Ars Sine Scientia Nihil
- A máxima Ars sine scientia nihil ("a arte sem a ciência é nada"), enunciada pelo Mestre parisiense Jean Mignot durante a construção da Catedral de Milão em 1398, como resposta à opinião emergente de que scientia est unum et ars aliud ("a ciência é uma coisa e a arte é outra").
- A interpretação de que a scientia de Mignot não se referia simplesmente à engenharia, mas à razão, tema, conteúdo ou fardo da obra a ser realizada, transcendendo a sua mera funcionalidade.
- A afirmação homóloga de Dante acerca da sua Commedia, de que a obra foi empreendida não para um fim especulativo, mas prático, visando remover os viventes do estado de miséria e conduzi-los ao estado de bem-aventurança.
- O paralelo no colofão de Asvaghosa ao Saundarananda, onde declara que o poema, prenhe do fardo da Liberação, foi composto de maneira poética não para dar prazer, mas para dar paz.
- A orientação do escultor Giselbertus, no Juízo Final de Autun, para o seu tema, com a inscrição Terreat hic terror quos terreus alligat error ("Aterrorize este terror aqueles que o erro terrestre mantém em cativeiro").
- A distinção de Guido d'Arezzo entre o verdadeiro músico e o cantor que é apenas um artista, expressa nos versos que afirmam ser grande a distância entre os músicos e os cantores, pois estes vocalizam, enquanto aqueles compreendem a composição da música.
- A concepção de que aquele que canta o que não saboreia é definido como um animal, e que não é a arte sozinha, mas a doutrina que faz o verdadeiro cantor.
- O pensamento análogo em Santo Agostinho sobre não desfrutar daquilo que se deve usar, e em Platão, para quem as Musas são concedidas para serem usadas intelectualmente, não como fonte de prazer irracional, mas como auxílio para a circulação da alma.
- A reminiscência em Quintiliano de que os doutos compreendem a razão de compor, ao passo que os indoutos buscam o prazer.
- A citação de Platão no Timeu sobre o prazer da composição de sons, que para os não inteligentes é prazer, mas para os inteligentes é o deleite ocasionado pela imitação da harmonia divina realizada em movimentos mortais.
- A correspondência do deleite platônico com o verbo sapit em Guido d'Arezzo, relacionado com a sapientia definida por São Tomás de Aquino como scientia cum amore.
- A ideia de que tocar um instrumento com arte e sabedoria ensina coisas que agraciam a mente, enquanto questioná-lo ignorantemente apenas produz balbucio.
- A recordação das palavras de Platão no Fedro de que não apenas a arte, mas também a inspiração é necessária para que a poesia tenha valor.
- A identificação da scientia de Mignot, do documentum de Guido e da dottrina de Dante como o elemento que suscita admiração e que é ditado pelo Amor ou pelo Espírito Santo.
- A concepção de que não é o poeta, mas o próprio Deus que fala, e que toda a verdade, seja dita por quem for, provém do Espírito Santo.
- A definição da tarefa da arte como tornar inteligível a verdade primordial, tornar audível o inaudito e enunciar a palavra primordial, sob pena de não ser arte.
- A caracterização da heresia moderna como a visão privada e sentimental que faz das obras de arte uma experiência essencialmente sensacional.

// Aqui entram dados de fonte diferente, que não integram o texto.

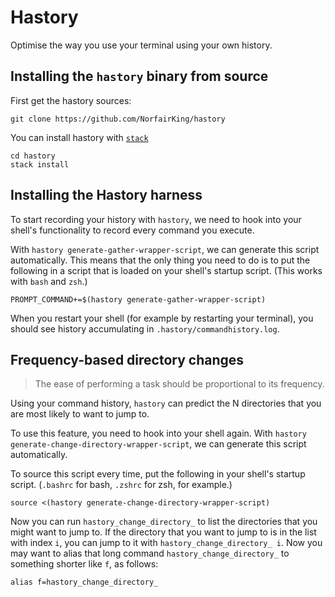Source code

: # Hastory

Optimise the way you use your terminal using your own history.

## Installing the `hastory` binary from source

First get the hastory sources:

``` shell
git clone https://github.com/NorfairKing/hastory
```

You can install hastory with [`stack`](https://haskellstack.org/)

``` shell
cd hastory
stack install
```

## Installing the Hastory harness

To start recording your history with `hastory`, we need to hook into your shell's functionality to record every command you execute.

With `hastory generate-gather-wrapper-script`, we can generate this script automatically.
This means that the only thing you need to do is to put the following in a script that is loaded on your shell's startup script. (This works with `bash` and `zsh`.)

``` shell
PROMPT_COMMAND+=$(hastory generate-gather-wrapper-script)
```

When you restart your shell (for example by restarting your terminal), you should see history accumulating in `.hastory/commandhistory.log`.

## Frequency-based directory changes

> The ease of performing a task should be proportional to its frequency.

Using your command history, `hastory` can predict the N directories that you are most likely to want to jump to.

To use this feature, you need to hook into your shell again.
With `hastory generate-change-directory-wrapper-script`, we can generate this script automatically.

To source this script every time, put the following in your shell's startup script. (`.bashrc` for bash, `.zshrc` for zsh, for example.)

``` shell
source <(hastory generate-change-directory-wrapper-script)
```

Now you can run `hastory_change_directory_` to list the directories that you might want to jump to.
If the directory that you want to jump to is in the list with index `i`, you can jump to it with `hastory_change_directory_ i`.
Now you may want to alias that long command `hastory_change_directory_` to something shorter like `f`, as follows:

``` shell
alias f=hastory_change_directory_
```

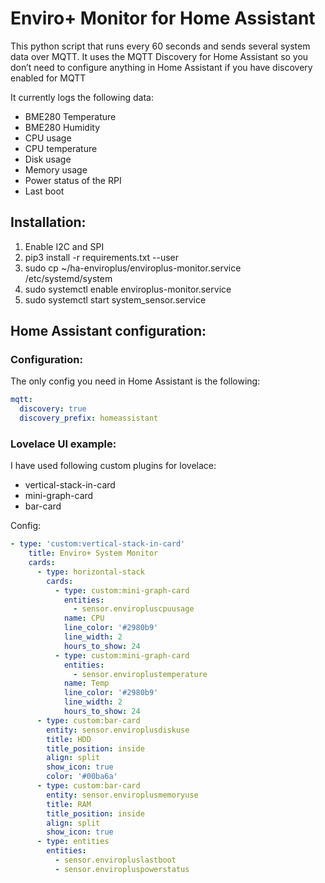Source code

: # Enviro+ Monitor for Home Assistant
This python script that runs every 60 seconds and sends several system data over MQTT. It uses the MQTT Discovery for Home Assistant so you don’t need to configure anything in Home Assistant if you have discovery enabled for MQTT

It currently logs the following data:
* BME280 Temperature
* BME280 Humidity
* CPU usage
* CPU temperature
* Disk usage
* Memory usage
* Power status of the RPI
* Last boot

## Installation:
1. Enable I2C and SPI
2. pip3 install -r requirements.txt --user
3. sudo cp ~/ha-enviroplus/enviroplus-monitor.service /etc/systemd/system
4. sudo systemctl enable enviroplus-monitor.service
5. sudo systemctl start system_sensor.service

## Home Assistant configuration:
### Configuration:
The only config you need in Home Assistant is the following:
```yaml
mqtt:
  discovery: true
  discovery_prefix: homeassistant
```

### Lovelace UI example:
I have used following custom plugins for lovelace:
* vertical-stack-in-card
* mini-graph-card
* bar-card

Config:
```yaml
- type: 'custom:vertical-stack-in-card'
    title: Enviro+ System Monitor
    cards:
      - type: horizontal-stack
        cards:
          - type: custom:mini-graph-card
            entities:
              - sensor.enviropluscpuusage
            name: CPU
            line_color: '#2980b9'
            line_width: 2
            hours_to_show: 24
          - type: custom:mini-graph-card
            entities:
              - sensor.enviroplustemperature
            name: Temp
            line_color: '#2980b9'
            line_width: 2
            hours_to_show: 24
      - type: custom:bar-card
        entity: sensor.enviroplusdiskuse
        title: HDD
        title_position: inside
        align: split
        show_icon: true
        color: '#00ba6a'
      - type: custom:bar-card
        entity: sensor.enviroplusmemoryuse
        title: RAM
        title_position: inside
        align: split
        show_icon: true
      - type: entities
        entities:
          - sensor.enviropluslastboot
          - sensor.enviropluspowerstatus
```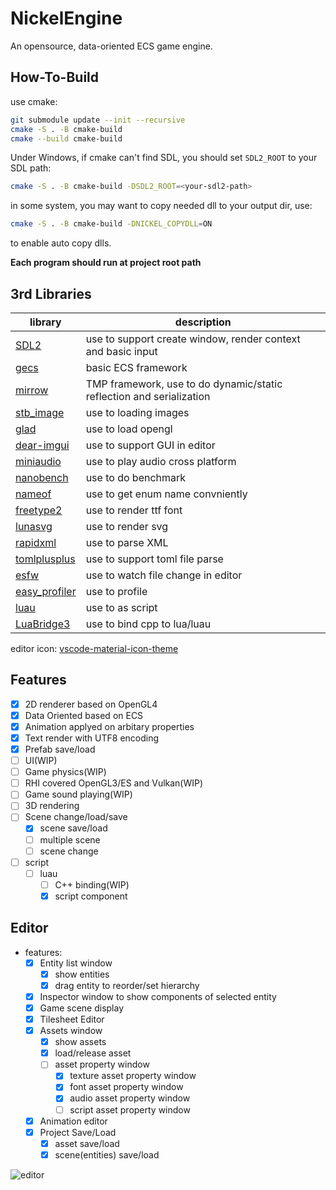 # NickelEngine

An opensource, data-oriented ECS game engine.

## How-To-Build

use cmake:

```bash
git submodule update --init --recursive
cmake -S . -B cmake-build
cmake --build cmake-build
```

Under Windows, if cmake can't find SDL, you should set `SDL2_ROOT` to your SDL path:

```bash
cmake -S . -B cmake-build -DSDL2_ROOT=<your-sdl2-path>
```

in some system, you may want to copy needed dll to your output dir, use:

```bash
cmake -S . -B cmake-build -DNICKEL_COPYDLL=ON
```

to enable auto copy dlls.

**Each program should run at project root path**

## 3rd Libraries

|library|description|
|--|--|
|[SDL2](https://github.com/libsdl-org/SDL)| use to support create window, render context and basic input|
|[gecs](https://github.com/VisualGMQ/gecs.git)| basic ECS framework|
|[mirrow](https://github.com/VisualGMQ/mirrow.git)| TMP framework, use to do dynamic/static reflection and serialization|
|[stb_image](http://nothings.org/stb)| use to loading images|
|[glad](https://glad.dav1d.de/)| use to load opengl|
|[dear-imgui](https://github.com/ocornut/imgui)| use to support GUI in editor|
|[miniaudio](https://miniaud.io/)| use to play audio cross platform|
|[nanobench](https://nanobench.ankerl.com/)| use to do benchmark|
|[nameof](https://github.com/Neargye/nameof)| use to get enum name convniently|
|[freetype2](https://freetype.org/)| use to render ttf font|
|[lunasvg](https://github.com/sammycage/lunasvg)| use to render svg|
|[rapidxml](https://rapidxml.sourceforge.net/)| use to parse XML|
|[tomlplusplus](https://github.com/marzer/tomlplusplus)| use to support toml file parse|
|[esfw](https://github.com/SpartanJ/efsw)| use to watch file change in editor|
|[easy_profiler](https://github.com/yse/easy_profiler)|use to profile|
|[luau](https://luau-lang.org/)|use to as script|
|[LuaBridge3](https://kunitoki.github.io/LuaBridge3/Manual)|use to bind cpp to lua/luau|

editor icon: [vscode-material-icon-theme](https://github.com/PKief/vscode-material-icon-theme)

## Features

- [x] 2D renderer based on OpenGL4
- [x] Data Oriented based on ECS
- [x] Animation applyed on arbitary properties
- [x] Text render with UTF8 encoding
- [x] Prefab save/load
- [ ] UI(WIP)
- [ ] Game physics(WIP)
- [ ] RHI covered OpenGL3/ES and Vulkan(WIP)
- [ ] Game sound playing(WIP)
- [ ] 3D rendering
- [ ] Scene change/load/save
    - [x] scene save/load
    - [ ] multiple scene
    - [ ] scene change
- [ ] script
    - [ ] luau
        - [ ] C++ binding(WIP)
        - [x] script component

## Editor

* features:
    - [x] Entity list window
        - [x] show entities
        - [x] drag entity to reorder/set hierarchy
    - [x] Inspector window to show components of selected entity
    - [x] Game scene display
    - [x] Tilesheet Editor
    - [x] Assets window
        - [x] show assets
        - [x] load/release asset
        - [ ] asset property window
            - [x] texture asset property window
            - [x] font asset property window
            - [x] audio asset property window
            - [ ] script asset property window
    - [x] Animation editor
    - [x] Project Save/Load
        - [x] asset save/load
        - [x] scene(entities) save/load

![editor](./snapshot/editor.png)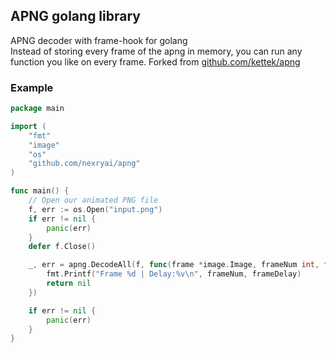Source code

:## APNG golang library
APNG decoder with frame-hook for golang  
Instead of storing every frame of the apng in memory, you can run any function you like on every frame. Forked from [github.com/kettek/apng](https://github.com/kettek/apng)


### Example

```go
package main

import (
	"fmt"
	"image"
	"os"
	"github.com/nexryai/apng"
)

func main() {
	// Open our animated PNG file
	f, err := os.Open("input.png")
	if err != nil {
		panic(err)
	}
	defer f.Close()

	_, err = apng.DecodeAll(f, func(frame *image.Image, frameNum int, frameDelay float32) error {
		fmt.Printf("Frame %d | Delay:%v\n", frameNum, frameDelay)
		return nil
	})

	if err != nil {
		panic(err)
	}
}

```
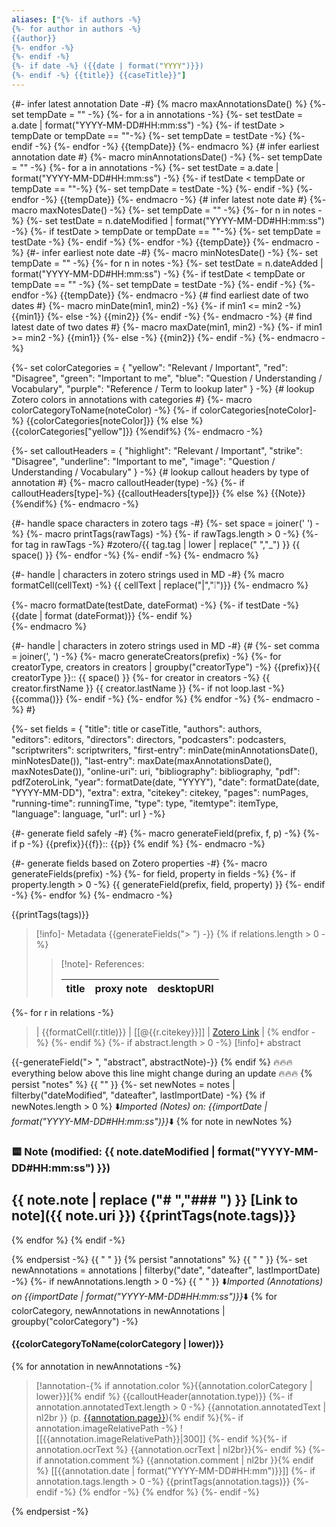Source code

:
 ```yaml
---
aliases: ["{%- if authors -%}
{%- for author in authors -%}
{{author}}
{%- endfor -%}
{%- endif -%}
{%- if date -%} ({{date | format("YYYY")}})
{%- endif -%} {{title}} {{caseTitle}}"]
---
```

{#- infer latest annotation Date -#}
{% macro maxAnnotationsDate() %}
   {%- set tempDate = "" -%}
	{%- for a in annotations -%}
		{%- set testDate = a.date | format("YYYY-MM-DD#HH:mm:ss") -%}
		{%- if testDate > tempDate or tempDate == ""-%}
			{%- set tempDate = testDate -%}
		{%- endif -%}
	{%- endfor -%}
	{{tempDate}}
{%- endmacro %}
{# infer earliest annotation date #}
{%- macro minAnnotationsDate() -%}
   {%- set tempDate = "" -%}
	{%- for a in annotations -%}
		{%- set testDate = a.date | format("YYYY-MM-DD#HH:mm:ss") -%}
		{%- if testDate < tempDate or tempDate == ""-%}
			{%- set tempDate = testDate -%}
		{%- endif -%}
	{%- endfor -%}
	{{tempDate}}
{%- endmacro -%}
{# infer latest note date #}
{%- macro maxNotesDate() -%}
   {%- set tempDate = "" -%}
	{%- for n in notes -%}
		{%- set testDate = n.dateModified | format("YYYY-MM-DD#HH:mm:ss") -%}
		{%- if testDate > tempDate or tempDate == ""-%}
			{%- set tempDate = testDate -%}
		{%- endif -%}
	{%- endfor -%}
	{{tempDate}}
{%- endmacro -%}
{#- infer earliest note date -#}
{%- macro minNotesDate() -%}
   {%- set tempDate = "" -%}
	{%- for n in notes -%}
		{%- set testDate = n.dateAdded | format("YYYY-MM-DD#HH:mm:ss") -%}
		{%- if testDate < tempDate or tempDate == "" -%}
			{%- set tempDate = testDate -%}
		{%- endif -%}
	{%- endfor -%}
	{{tempDate}}
{%- endmacro -%}
{# find earliest date of two dates #}
{%- macro minDate(min1, min2) -%}
		{%- if min1 <= min2 -%}
			{{min1}}
		{%- else -%}
		    {{min2}}
		{%- endif -%}
{%- endmacro -%}
{# find latest date of two dates #}
{%- macro maxDate(min1, min2) -%}
		{%- if min1 >= min2 -%}
			{{min1}}
		{%- else -%}
		    {{min2}}
		{%- endif -%}
{%- endmacro -%}

{%- set colorCategories = {
"yellow": "Relevant / Important",
"red": "Disagree",
"green": "Important to me",
"blue": "Question / Understanding / Vocabulary",
"purple": "Reference / Term to lookup later"
}
-%}
{# lookup Zotero colors in annotations with categories #}
{%- macro colorCategoryToName(noteColor) -%}
{%- if colorCategories[noteColor]-%}
{{colorCategories[noteColor]}}
{% else %}
{{colorCategories["yellow"]}}
{%endif%}
{%- endmacro -%}

{%- set calloutHeaders = {
"highlight": "Relevant / Important",
"strike": "Disagree",
"underline": "Important to me",
"image": "Question / Understanding / Vocabulary"
}
-%}
{# lookup callout headers by type of annotation #}
{%- macro calloutHeader(type) -%}
{%- if calloutHeaders[type]-%}
{{calloutHeaders[type]}}
{% else %}
{{Note}}
{%endif%}
{%- endmacro -%}

{#- handle space characters in zotero tags -#}
{%- set space = joiner(' ') -%} 
{%- macro printTags(rawTags) -%}
	{%- if rawTags.length > 0 -%}
		{%- for tag in rawTags -%}
			#zotero/{{ tag.tag | lower | replace(" ","_") }} {{ space() }} 
		{%- endfor -%}
	{%- endif -%}
{%- endmacro %}

{#- handle | characters in zotero strings used in MD -#}
{% macro formatCell(cellText) -%}
{{ cellText | replace("|","❕")}}
{%- endmacro %}

{%- macro formatDate(testDate, dateFormat) -%}
{%- if testDate -%}
{{date | format (dateFormat)}}
{%- endif %}	
{%- endmacro %}

{#- handle | characters in zotero strings used in MD -#}
{# {%- set comma = joiner(', ') -%} 
{%- macro generateCreators(prefix) -%}
{%- for creatorType, creators in creators | groupby("creatorType") -%}
{{prefix}}{{ creatorType }}:: {{ space() }} 
    {%- for creator in creators -%}
        {{ creator.firstName }} {{ creator.lastName }} 
		{%- if not loop.last -%}
		{{comma()}}
		{%- endif -%}
    {%- endfor %}
{% endfor -%}
{%- endmacro -%} #}

{%- set fields = {
"title": title or caseTitle,
"authors": authors,  
"editors": editors,
"directors": directors,
"podcasters": podcasters,
"scriptwriters": scriptwriters,
"first-entry": minDate(minAnnotationsDate(), minNotesDate()),
"last-entry": maxDate(maxAnnotationsDate(), maxNotesDate()),
"online-uri": uri,
"bibliography": bibliography,
"pdf": pdfZoteroLink, 
"year": formatDate(date, "YYYY"),
"date": formatDate(date, "YYYY-MM-DD"),
"extra": extra,
"citekey": citekey,
"pages": numPages,
"running-time": runningTime,
"type": type,
"itemtype": itemType,
"language": language,
"url": url
}
-%}

{#- generate field safely -#}
{%- macro generateField(prefix, f, p) -%}
{%- if p -%}
{{prefix}}{{f}}:: {{p}}
{% endif %}
{%- endmacro -%}

{#- generate fields based on Zotero properties -#}
{%- macro generateFields(prefix) -%}
{%- for field, property in fields -%}
{%- if property.length > 0 -%}
{{ generateField(prefix, field, property) }}
{%- endif -%}
{%- endfor %}
{%- endmacro -%}

{{printTags(tags)}}
> [!info]- Metadata
{{generateFields("> ") -}}
{% if relations.length > 0 -%}
> 
> > [!note]- References:  
> >
> > | title | proxy note | desktopURI |
> > | --- | --- | --- |
{%- for r in relations -%}
> | {{formatCell(r.title)}} | [[@{{r.citekey}}]] | [Zotero Link]({{r.desktopURI}}) |
{% endfor -%}
{%- endif %}
{%- if abstract.length > 0 -%}
> [!info]+ abstract
>
{{-generateField("> ", "abstract", abstractNote)-}}
{% endif %}
🔥🔥🔥everything below above this line might change during an update 🔥🔥🔥
{% persist "notes" %}
{{ "" }}
{%- set newNotes = notes | filterby("dateModified", "dateafter", lastImportDate) -%}
{% if newNotes.length > 0 %}
⬇️*Imported (Notes) on: {{importDate | format("YYYY-MM-DD#HH:mm:ss")}}*⬇️
{% for note in newNotes %}
### 🟨 Note (modified: {{ note.dateModified | format("YYYY-MM-DD#HH:mm:ss") }})
{{ note.note | replace ("# ","### ") }}
[Link to note]({{ note.uri }})
{{printTags(note.tags)}}
---
{% endfor %}
{% endif -%} 

{% endpersist -%}
{{ " " }}
{% persist "annotations" %}
{{ " " }}
{%- set newAnnotations = annotations | filterby("date", "dateafter", lastImportDate) -%}
{%- if newAnnotations.length > 0 -%}
{{ " " }}
⬇️*Imported (Annotations) on {{importDate | format("YYYY-MM-DD#HH:mm:ss")}}*⬇️
{% for colorCategory, newAnnotations in newAnnotations | groupby("colorCategory") -%}
#### {{colorCategoryToName(colorCategory | lower)}}
{% for annotation in newAnnotations -%}
> [!annotation-{% if annotation.color %}{{annotation.colorCategory | lower}}]{% endif %} {{calloutHeader(annotation.type)}}
{%- if annotation.annotatedText.length > 0 -%} 
> {{annotation.annotatedText | nl2br }} (p. [{{annotation.page}}](zotero://open-pdf/library/items/{{annotation.attachment.itemKey}}?page={{annotation.page}}&annotation={{annotation.id}})){% endif %}{%- if annotation.imageRelativePath -%}
> ![[{{annotation.imageRelativePath}}|300]]
{%- endif %}{%- if annotation.ocrText %}
> {{annotation.ocrText | nl2br}}{%- endif %}
{%- if annotation.comment %} 
> {{annotation.comment | nl2br }}{% endif %}
> [[{{annotation.date | format("YYYY-MM-DD#HH:mm")}}]]
{%- if annotation.tags.length > 0 -%} 
> {{printTags(annotation.tags)}}
{%- endif -%}
{% endfor -%}
{% endfor %}
{%- endif -%}


{% endpersist -%}
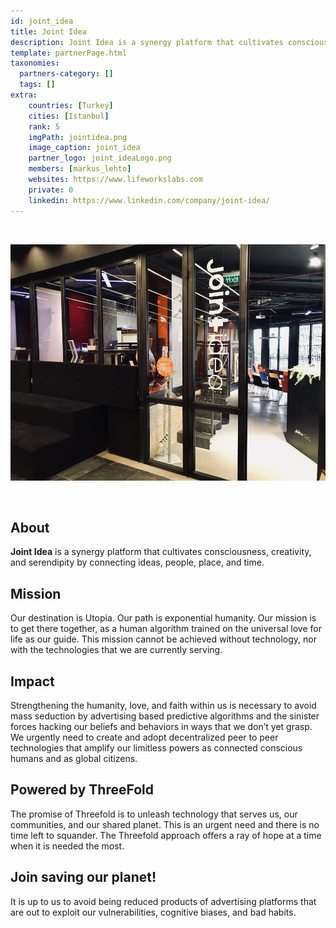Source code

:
 ```yaml
---
id: joint_idea
title: Joint Idea
description: Joint Idea is a synergy platform that cultivates consciousness, creativity, and serendipity by connecting ideas, people, place, and time.
template: partnerPage.html
taxonomies:
  partners-category: []
  tags: []
extra:
    countries: [Turkey]
    cities: [Istanbul]
    rank: 5
    imgPath: jointidea.png
    image_caption: joint_idea
    partner_logo: joint_ideaLogo.png
    members: [markus_lehto]
    websites: https://www.lifeworkslabs.com
    private: 0
    linkedin: https://www.linkedin.com/company/joint-idea/
---
```


<br/>

![jointidea](jointidea2.jpg)

<br/>

## About

**Joint Idea** is a synergy platform that cultivates consciousness, creativity, and serendipity by connecting ideas, people, place, and time.

## Mission

Our destination is Utopia. Our path is exponential humanity. Our mission is to get there together, as a human algorithm trained on the universal love for life as our guide. This mission cannot be achieved without technology, nor with the technologies that we are currently serving.

## Impact

Strengthening the humanity, love, and faith within us is necessary to avoid mass seduction by advertising based predictive algorithms and the sinister forces hacking our beliefs and behaviors in ways that we don’t yet grasp. We urgently need to create and adopt decentralized peer to peer technologies that amplify our limitless powers as connected conscious humans and as global citizens.

## Powered by ThreeFold

The promise of Threefold is to unleash technology that serves us, our communities, and our shared planet. This is an urgent need and there is no time left to squander. The Threefold approach offers a ray of hope at a time when it is needed the most.

## Join saving our planet!

It is up to us to avoid being reduced products of advertising platforms that are out to exploit our vulnerabilities, cognitive biases, and bad habits. 

<!-- ## Support this project

## TFGrid Solution

### Roadmap 

TODO: Add People? -->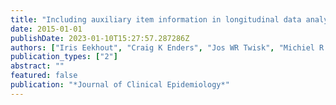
 ```yaml
---
title: "Including auxiliary item information in longitudinal data analyses improved handling missing questionnaire outcome data"
date: 2015-01-01
publishDate: 2023-01-10T15:27:57.287286Z
authors: ["Iris Eekhout", "Craig K Enders", "Jos WR Twisk", "Michiel R De Boer", "Henrica CW De Vet", "Martijn W Heymans"]
publication_types: ["2"]
abstract: ""
featured: false
publication: "*Journal of Clinical Epidemiology*"
---
```


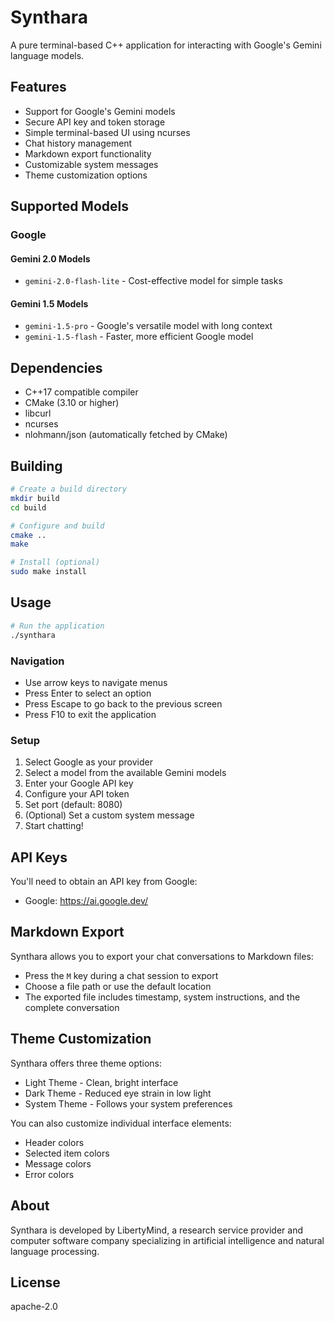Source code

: # Synthara

A pure terminal-based C++ application for interacting with Google's Gemini language models.

## Features

- Support for Google's Gemini models
- Secure API key and token storage
- Simple terminal-based UI using ncurses
- Chat history management
- Markdown export functionality
- Customizable system messages
- Theme customization options

## Supported Models

### Google
#### Gemini 2.0 Models
- `gemini-2.0-flash-lite` - Cost-effective model for simple tasks

#### Gemini 1.5 Models
- `gemini-1.5-pro` - Google's versatile model with long context
- `gemini-1.5-flash` - Faster, more efficient Google model

## Dependencies

- C++17 compatible compiler
- CMake (3.10 or higher)
- libcurl
- ncurses
- nlohmann/json (automatically fetched by CMake)

## Building

```bash
# Create a build directory
mkdir build
cd build

# Configure and build
cmake ..
make

# Install (optional)
sudo make install
```

## Usage

```bash
# Run the application
./synthara
```

### Navigation

- Use arrow keys to navigate menus
- Press Enter to select an option
- Press Escape to go back to the previous screen
- Press F10 to exit the application

### Setup

1. Select Google as your provider
2. Select a model from the available Gemini models
3. Enter your Google API key
4. Configure your API token
5. Set port (default: 8080)
6. (Optional) Set a custom system message
7. Start chatting!

## API Keys

You'll need to obtain an API key from Google:

- Google: https://ai.google.dev/

## Markdown Export

Synthara allows you to export your chat conversations to Markdown files:
- Press the `M` key during a chat session to export
- Choose a file path or use the default location
- The exported file includes timestamp, system instructions, and the complete conversation

## Theme Customization

Synthara offers three theme options:
- Light Theme - Clean, bright interface
- Dark Theme - Reduced eye strain in low light
- System Theme - Follows your system preferences

You can also customize individual interface elements:
- Header colors
- Selected item colors
- Message colors
- Error colors

## About

Synthara is developed by LibertyMind, a research service provider and computer software company specializing in artificial intelligence and natural language processing.

## License

apache-2.0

- A crítica à "estética" moderna, cujo termo deriva de aisthesis, a irritabilidade biológica que os seres humanos partilham com plantas e animais.
- A incompreensão do índio americano perante a possibilidade de se gostar das suas canções sem partilhar o seu conteúdo espiritual.
- A identificação do homem moderno como aquele que Platão chamou de "amante de belas cores e sons" e de tudo o que a arte faz com estas coisas, que tão pouco têm a ver com a natureza do belo em si.
- A reafirmação da verdade de que a arte é uma virtude intelectual e que a beleza tem a ver com a cognição.
- A máxima de que a ciência torna a obra bela, a vontade a torna útil e a perseverança a torna duradoura.
- A reafirmação final do princípio: Ars sine scientia nihil.